Signed-off-by: Thomas Hellström <thomas.hellstrom@linux.intel.com>
Tested-by: José Roberto de Souza <jose.souza@intel.com> #v1
Reported-by: José Roberto de Souza <jose.souza@intel.com> #v1
Link: https://gitlab.freedesktop.org/drm/xe/kernel/-/issues/291
Closes: https://gitlab.freedesktop.org/drm/xe/kernel/-/issues/291
---
drivers/gpu/drm/xe/regs/xe_gpu_commands.h | 1 +
drivers/gpu/drm/xe/xe_pt.c | 17 +++++++-
drivers/gpu/drm/xe/xe_ring_ops.c | 47 +++++++++++++++++------
drivers/gpu/drm/xe/xe_vm.c | 2 +
drivers/gpu/drm/xe/xe_vm_types.h | 3 ++
5 files changed, 57 insertions(+), 13 deletions(-)
diff --git a/drivers/gpu/drm/xe/regs/xe_gpu_commands.h b/drivers/gpu/drm/xe/regs/xe_gpu_commands.h
index 0f9c5b0b8a3b..1a744c508174 100644
--- a/drivers/gpu/drm/xe/regs/xe_gpu_commands.h
+++ b/drivers/gpu/drm/xe/regs/xe_gpu_commands.h
@@ -73,6 +73,7 @@
#define PIPE_CONTROL_STORE_DATA_INDEX (1<<21)

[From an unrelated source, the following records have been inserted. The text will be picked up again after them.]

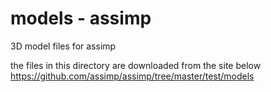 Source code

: models - assimp
===============

3D model files for assimp <br/>

the files in this directory are downloaded from the site below <br/>
https://github.com/assimp/assimp/tree/master/test/models <br/>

#define PIPE_CONTROL_CS_STALL (1<<20)
#define PIPE_CONTROL_GLOBAL_SNAPSHOT_RESET (1<<19)
+#define PIPE_CONTROL_TLB_INVALIDATE BIT(18)
#define PIPE_CONTROL_PSD_SYNC (1<<17)
#define PIPE_CONTROL_QW_WRITE (1<<14)
#define PIPE_CONTROL_DEPTH_STALL (1<<13)
diff --git a/drivers/gpu/drm/xe/xe_pt.c b/drivers/gpu/drm/xe/xe_pt.c
index bef265715000..2c472fafc811 100644
--- a/drivers/gpu/drm/xe/xe_pt.c
+++ b/drivers/gpu/drm/xe/xe_pt.c
@@ -1297,7 +1297,20 @@ __xe_pt_bind_vma(struct xe_tile *tile, struct xe_vma *vma, struct xe_engine *e,
xe_vm_dbg_print_entries(tile_to_xe(tile), entries, num_entries);
- if (rebind && !xe_vm_no_dma_fences(vma->vm)) {
+ /*
+ * If rebind, we have to invalidate TLB on !LR vms to invalidate
+ * cached PTEs point to freed memory. on LR vms this is done
+ * automatically when the context is re-enabled by the rebind worker,
+ * or in fault mode it was invalidated on PTE zapping.
+ *
+ * If !rebind, and scratch enabled VMs, there is a chance the scratch
+ * PTE is already cached in the TLB so it needs to be invalidated.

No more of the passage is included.